● **Your objective**: In the data beneath this task, how many lines contain "Running"? Answer with the number only.
(Record set begins)
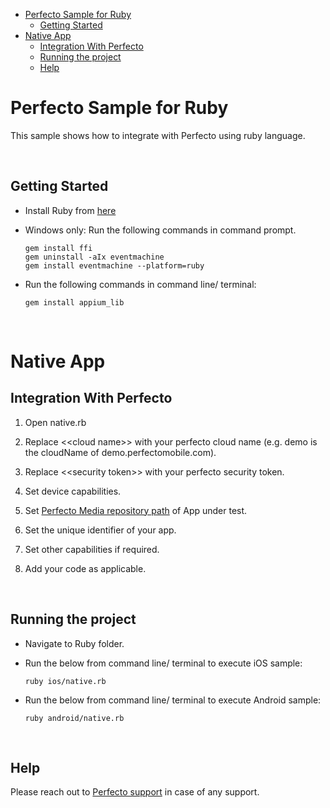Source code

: - [Perfecto Sample for Ruby](#perfecto-sample-for-ruby)
  - [Getting Started](#getting-started)
- [Native App](#native-app)
  - [Integration With Perfecto](#integration-with-perfecto)
  - [Running the project](#running-the-project)
  - [Help](#help)

# Perfecto Sample for Ruby

This sample shows how to integrate with Perfecto using ruby language. 

</br>

## Getting Started

- Install Ruby from [here](https://www.ruby-lang.org/en/documentation/installation/)

- Windows only: Run the following commands in command prompt.

      gem install ffi
      gem uninstall -aIx eventmachine
      gem install eventmachine --platform=ruby

- Run the following commands in command line/ terminal:

      gem install appium_lib

</br>

# Native App

## Integration With Perfecto

1. Open native.rb
   
2. Replace <\<cloud name>> with your perfecto cloud name (e.g. demo is the cloudName of demo.perfectomobile.com).

3. Replace <\<security token>> with your perfecto security token.

4. Set device capabilities.

5. Set [Perfecto Media repository path](https://developers.perfectomobile.com/display/TT/Upload+a+file+to+the+repository+via+API+using+Postman+or+cURL) of App under test.

6. Set the unique identifier of your app.

7. Set other capabilities if required.
   
8. Add your code as applicable.

 </br>


## Running the project

- Navigate to Ruby folder.

- Run the below from command line/ terminal to execute iOS sample:

  `ruby ios/native.rb`

- Run the below from command line/ terminal to execute Android sample:

  `ruby android/native.rb`

</br>

## Help

Please reach out to [Perfecto support](https://support.perfecto.io) in case of any support.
(Record set ends)
● **Worked solution**: 2